Uh, I started this thread as a joke, I thought it would be spammed to death, enough about Bobby Fischer. Let"s try this--Monty Python's Flying Circus, any thoughts?
When it comes to playing chess he was one of the greatest, if not the greatest of all tim es. His sudden and totally unexpected moves and combinations looked more wizardery than chess.
As a man and a human being he is a wounded puzzle, somehow he ads up to less than the total of his individual parts. The traits of a tragic hero. He made chess what it is today, a big business. Many players today should be grateful to him for their financial well-being. In the process, the game itself became cheaper and lost its magic.
His social views and statements were not what you expect from a smart man, or even a decent man. He obviously did not care whether he was liked or hated and to play a game just "to crush the other man's ego" says sonething about Bobby Fischer the man. His views on women and Jews are infamous by their stink. Personal opinion: I do not think he was healthy.
I wish some good psychiatrist would study him and give us a diagnosis.
I think he was a control-freak, a very unhappy man consumed and driven by many things most humans will never know. His intellect made him superior and yet isolated him. His love of control made him look like an awful child in a man's body. He lived in a jail of his own making.
Yet he played the best chess of his time.
I do not believe that there is one man who is "the best ever" in anything. Himanity is much richer than to allow anything like that in any field.
Yet Bobby Fischer comes closer to that in chess than his contemporaries.
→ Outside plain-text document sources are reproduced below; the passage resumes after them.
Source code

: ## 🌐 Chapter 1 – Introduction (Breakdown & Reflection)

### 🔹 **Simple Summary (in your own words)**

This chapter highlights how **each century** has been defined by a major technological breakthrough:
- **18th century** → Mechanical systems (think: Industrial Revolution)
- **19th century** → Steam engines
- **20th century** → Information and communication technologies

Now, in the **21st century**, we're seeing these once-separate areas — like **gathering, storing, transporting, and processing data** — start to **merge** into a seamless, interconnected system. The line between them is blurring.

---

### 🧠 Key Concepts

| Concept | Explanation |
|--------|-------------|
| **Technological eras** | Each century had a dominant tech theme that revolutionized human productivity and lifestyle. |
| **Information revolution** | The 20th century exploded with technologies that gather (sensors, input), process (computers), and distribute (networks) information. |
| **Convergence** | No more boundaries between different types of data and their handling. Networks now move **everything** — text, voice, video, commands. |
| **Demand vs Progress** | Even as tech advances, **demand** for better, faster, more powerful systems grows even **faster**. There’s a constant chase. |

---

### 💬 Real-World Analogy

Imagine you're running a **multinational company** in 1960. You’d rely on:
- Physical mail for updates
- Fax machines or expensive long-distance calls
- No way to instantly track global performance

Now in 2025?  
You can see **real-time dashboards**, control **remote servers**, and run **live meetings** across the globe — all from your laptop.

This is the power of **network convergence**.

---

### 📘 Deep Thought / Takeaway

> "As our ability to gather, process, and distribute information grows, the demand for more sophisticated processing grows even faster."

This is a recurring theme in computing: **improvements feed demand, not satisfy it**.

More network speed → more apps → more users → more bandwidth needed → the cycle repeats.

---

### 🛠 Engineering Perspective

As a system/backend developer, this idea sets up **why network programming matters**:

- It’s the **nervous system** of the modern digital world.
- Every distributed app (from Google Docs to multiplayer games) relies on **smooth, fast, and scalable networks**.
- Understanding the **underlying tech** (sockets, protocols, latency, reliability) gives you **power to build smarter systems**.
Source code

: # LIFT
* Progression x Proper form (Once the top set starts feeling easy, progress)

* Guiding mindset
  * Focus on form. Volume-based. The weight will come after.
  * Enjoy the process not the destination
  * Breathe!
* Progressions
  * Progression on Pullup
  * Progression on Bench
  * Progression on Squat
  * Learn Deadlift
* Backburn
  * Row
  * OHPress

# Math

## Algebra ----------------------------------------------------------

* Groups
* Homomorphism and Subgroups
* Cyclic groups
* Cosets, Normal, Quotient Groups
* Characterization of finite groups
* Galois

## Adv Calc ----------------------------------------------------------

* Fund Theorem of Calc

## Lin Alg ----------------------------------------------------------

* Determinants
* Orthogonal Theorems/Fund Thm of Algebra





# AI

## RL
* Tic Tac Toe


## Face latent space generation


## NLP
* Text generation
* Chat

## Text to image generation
His intellect made him superior and yet isolated him. He lived in a jail of his own making.
Exactly, Couldn't agree more!
It was fun though, thanksGood Grief, I spammed my own thread and still it lives
Man you picked up some topic to tease us with. Fischer will never be fully understood. Just like Monty Python. If you are afraid of your threads succeeding pick up a less controversial subjects.
It was fun though, thanks
Bobby Fischer, please comment.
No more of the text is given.